Van Rees adds, "Like other sea snakes, they have extremely toxic venom, so you certainly don't want to be bitten."
Changing conditions have brought the venomous sea snakes farther north than usual.
Experts say that the species' nomadic nature makes them more likely to test the bounds of their traditional habitat, which is already quite expansive. "The Yellow-bellied sea snake is the most wandering snake on Earth," says van Rees. "They occur all across the Indian and Pacific oceans—that is, from Indonesia and Japan to the West coast of Central America—and are the only sea snake to be found around Hawaii, the most isolated island chain on the planet. Part of this is because of their lifestyle: Yellow-bellies are what biologists call pelagic, which means they live in the open ocean throughout the high seas and don't need to stick near coral reefs or other coastal structures."

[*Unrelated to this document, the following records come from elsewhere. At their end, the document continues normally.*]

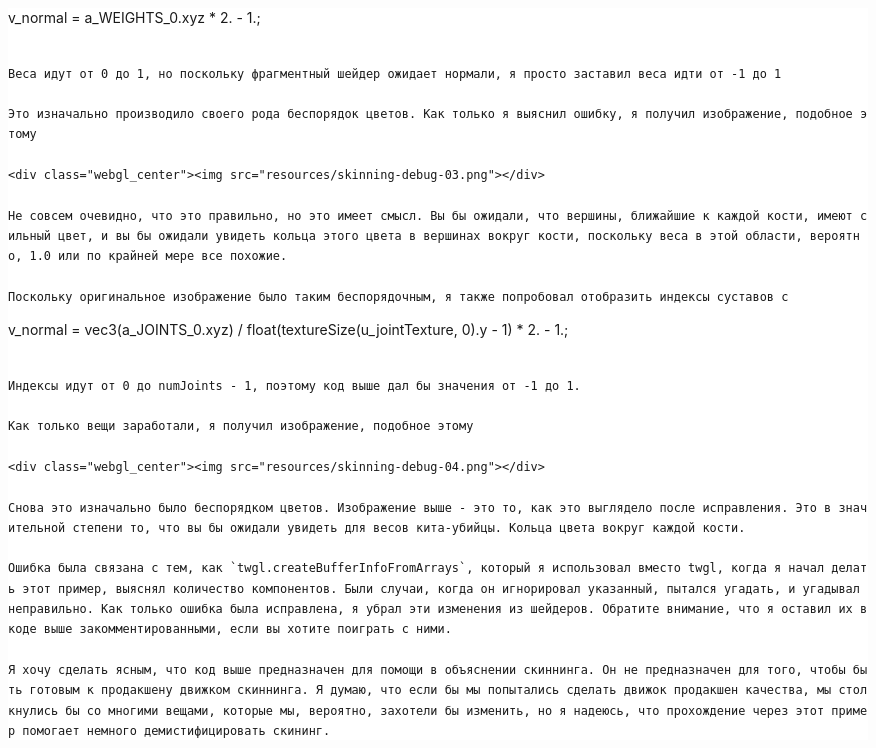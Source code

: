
 ```
```
v_normal = a_WEIGHTS_0.xyz * 2. - 1.;
```

Веса идут от 0 до 1, но поскольку фрагментный шейдер ожидает нормали, я просто заставил веса идти от -1 до 1

Это изначально производило своего рода беспорядок цветов. Как только я выяснил ошибку, я получил изображение, подобное этому

<div class="webgl_center"><img src="resources/skinning-debug-03.png"></div>

Не совсем очевидно, что это правильно, но это имеет смысл. Вы бы ожидали, что вершины, ближайшие к каждой кости, имеют сильный цвет, и вы бы ожидали увидеть кольца этого цвета в вершинах вокруг кости, поскольку веса в этой области, вероятно, 1.0 или по крайней мере все похожие.

Поскольку оригинальное изображение было таким беспорядочным, я также попробовал отобразить индексы суставов с

```
v_normal = vec3(a_JOINTS_0.xyz) / float(textureSize(u_jointTexture, 0).y - 1) * 2. - 1.;
```

Индексы идут от 0 до numJoints - 1, поэтому код выше дал бы значения от -1 до 1.

Как только вещи заработали, я получил изображение, подобное этому

<div class="webgl_center"><img src="resources/skinning-debug-04.png"></div>

Снова это изначально было беспорядком цветов. Изображение выше - это то, как это выглядело после исправления. Это в значительной степени то, что вы бы ожидали увидеть для весов кита-убийцы. Кольца цвета вокруг каждой кости.

Ошибка была связана с тем, как `twgl.createBufferInfoFromArrays`, который я использовал вместо twgl, когда я начал делать этот пример, выяснял количество компонентов. Были случаи, когда он игнорировал указанный, пытался угадать, и угадывал неправильно. Как только ошибка была исправлена, я убрал эти изменения из шейдеров. Обратите внимание, что я оставил их в коде выше закомментированными, если вы хотите поиграть с ними.

Я хочу сделать ясным, что код выше предназначен для помощи в объяснении скиннинга. Он не предназначен для того, чтобы быть готовым к продакшену движком скиннинга. Я думаю, что если бы мы попытались сделать движок продакшен качества, мы столкнулись бы со многими вещами, которые мы, вероятно, захотели бы изменить, но я надеюсь, что прохождение через этот пример помогает немного демистифицировать скининг.
```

"Because of this, they're free to live an ocean life and move around freely as long as waters are warm enough. With that in mind, it's easy to see how and why they might start showing up further north as soon as temperatures get warm enough for them," he explains.
According to Emily Taylor, PhD, a professor of biological science at California Polytechnic State University, San Luis Obispo and owner of Central Coast Snake Services, the species has become "notorious" since first showing up and points out that there's always one thing in common with the sightings.
"They live in warmer waters all across the Pacific Ocean. All recorded appearances since then have taken place in El Niño years," she tells Best Life, referencing the cyclical climate phenomenon that pushes warmer currents up against the North and South American coastlines.
Here's what you should do if you see a yellow-bellied sea snake.
Fortunately, just like their earthbound brethren, sea snakes don't pose an immediate safety threat so long as you take the proper precautions. "The yellow-bellied sea snake is not a danger to people if left alone," van Rees tells Best Life. "These snakes are not known to be aggressive in the water and have small mouths and fangs that don't make it easy to bite people," adding that no deaths have ever been reported related to the species.
Taylor agrees that seeing more of the snakes isn't a sign you should cancel your beach plans. "This is something that's going to happen rarely, but it will become more common with rising sea temperatures," she tells Best Life. "Surfers won't be surrounded by a bunch of sea snakes: If you see one, they'll likely see it on the beach. Most of them that wash up are cold-shocked, and they don't survive."
Experts also say that the best course of action when coming across a sea snake is the same as on land. "They are dangerously venomous, but they're not a threat because they're not going to bite you unless you go to pick one up," Taylor says. Instead, she advises taking a picture and using it to report it to local authorities for potential identification.
Unfortunately, the snake's appearance is likely the sign of an ultimately much bigger issue. "The real problem here is ecological," van Rees warns, referencing the rise in worldwide sea temperatures due to climate change. "Warming oceans don't just mean that cool tropical animals will keep coming up to visit and croaking on our beaches. Warming waters mean that a lot about our oceans is already changing, and fast. This could mean harmful algal blooms, the disappearance of beloved wildlife, crashing fisheries, or other problems. While these snakes are not going to harm anyone, they are a symptom of a much bigger change that will not do us any favors."